As the new tax year begins, is your business fully prepared?
The new tax year which began on April 6 for SMEs is an important time for businesses to plan how they will balance their cash flow with their tax obligations, and their desire to invest and grow. A number of tax changes will have an impact on how businesses should plan their budgets for the forthcoming year.
Businesses need to ensure they take advantage of the reduction in corporation tax to 20% by considering whether this might free up some funds for capital investments. As the economic recovery hits full swing, this could be an ideal time for companies to make investments which will support growth
Another issue that not all will have considered is whether 2015/16 might be the right time to sell non-core business assets, as the reduction in corporation tax will increase the amount of post-tax revenue generated by the sale of land, for example. This could provide further funds to invest in core operations. and leasing could be a great way to maximise the impact of your capital spend.
A couple of changes to National Insurance Contributions also need to be noted, including good news for businesses employing young people as employers no longer need to pay NICS for employees under the age of 21.

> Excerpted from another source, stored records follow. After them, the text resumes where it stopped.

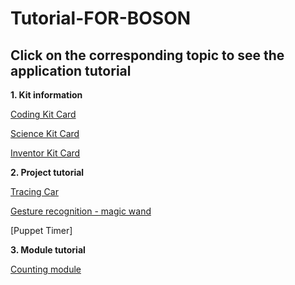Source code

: # Tutorial-FOR-BOSON

## Click on the corresponding topic to see the application tutorial


**1. Kit information**


[Coding Kit Card](https://github.com/joanna1122/Tutorial-FOR-BOSON/blob/master/Coding%20Kit%20Card.pdf)

[Science Kit Card](https://github.com/joanna1122/Tutorial-FOR-BOSON/blob/master/Since%20Kit%20Card.pdf)

[Inventor Kit Card](https://github.com/joanna1122/Tutorial-FOR-BOSON/tree/master/Inventor%20Kit%20Card)

**2. Project tutorial**

[ Tracing Car](https://github.com/joanna1122/Tutorial-FOR-BOSON/blob/master/Tracing%20Car.md)

[ Gesture recognition - magic wand](https://github.com/joanna1122/Tutorial-FOR-BOSON/blob/master/Gesture%20recognition%20-%20magic%20wand.md)

[Puppet Timer]


**3. Module tutorial**

[Counting module](https://github.com/joanna1122/Tutorial-FOR-BOSON/blob/master/COUNTING%20MODULE.md)


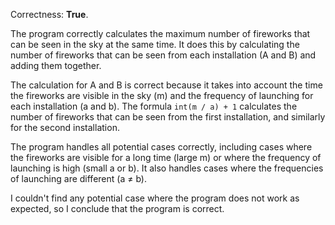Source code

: Correctness: **True**.

The program correctly calculates the maximum number of fireworks that can be seen in the sky at the same time. It does this by calculating the number of fireworks that can be seen from each installation (A and B) and adding them together.

The calculation for A and B is correct because it takes into account the time the fireworks are visible in the sky (m) and the frequency of launching for each installation (a and b). The formula `int(m / a) + 1` calculates the number of fireworks that can be seen from the first installation, and similarly for the second installation.

The program handles all potential cases correctly, including cases where the fireworks are visible for a long time (large m) or where the frequency of launching is high (small a or b). It also handles cases where the frequencies of launching are different (a ≠ b).

I couldn't find any potential case where the program does not work as expected, so I conclude that the program is correct.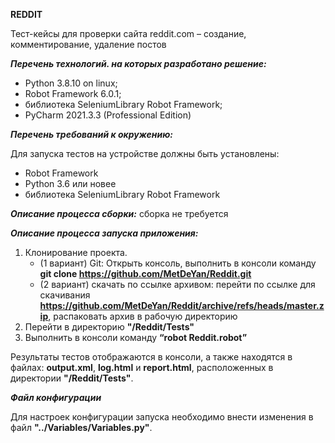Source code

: **REDDIT**

Тест-кейсы для проверки сайта reddit.com – создание, комментирование, удаление постов

***Перечень технологий. на которых разработано решение:***
- Python 3.8.10 on linux;
- Robot Framework 6.0.1;
- библиотека SeleniumLibrary Robot Framework;
- PyCharm 2021.3.3 (Professional Edition)

***Перечень требований к окружению:***

Для запуска тестов на устройстве должны быть установлены:
- Robot Framework
- Python 3.6 или новее
- библиотека SeleniumLibrary Robot Framework

***Описание процесса сборки:***
сборка не требуется

***Описание процесса запуска приложения:***
1. Клонирование проекта.
    - (1 вариант) Git: Открыть консоль, выполнить в консоли команду **git clone https://github.com/MetDeYan/Reddit.git**
    - (2 вариант) скачать по ссылке архивом: перейти по ссылке для скачивания **https://github.com/MetDeYan/Reddit/archive/refs/heads/master.zip**, распаковать архив в рабочую директорию
2. Перейти в директорию  **"/Reddit/Tests"**
3. Выполнить в консоли команду **“robot Reddit.robot”**

Результаты тестов отображаются в консоли, а также находятся в файлах: **output.xml**, **log.html** и **report.html**, расположенных в директории **"/Reddit/Tests"**.

***Файл конфигурации***

Для настроек конфигурации запуска необходимо внести изменения в файл **"../Variables/Variables.py"**.
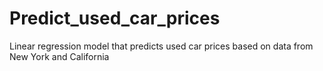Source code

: # Predict_used_car_prices
Linear regression model that predicts used car prices based on data from New York and California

Other small tweaks have been made to business rates. The Small Business Rate Relief scheme has doubled for a further year, providing 100% relief for businesses with a single property with a rateable value of less than £6,000, and tapered relief with a rateable value of £6,000 - £12,000.
The business rates discount for shops, pubs, cafes and restaurants with a rateable value of £50k or below has also increased from £1,000 to £1,500.
It’s vital that all small businesses are aware of the reliefs they are entitled to on business rates, and take full advantage of any potential reductions.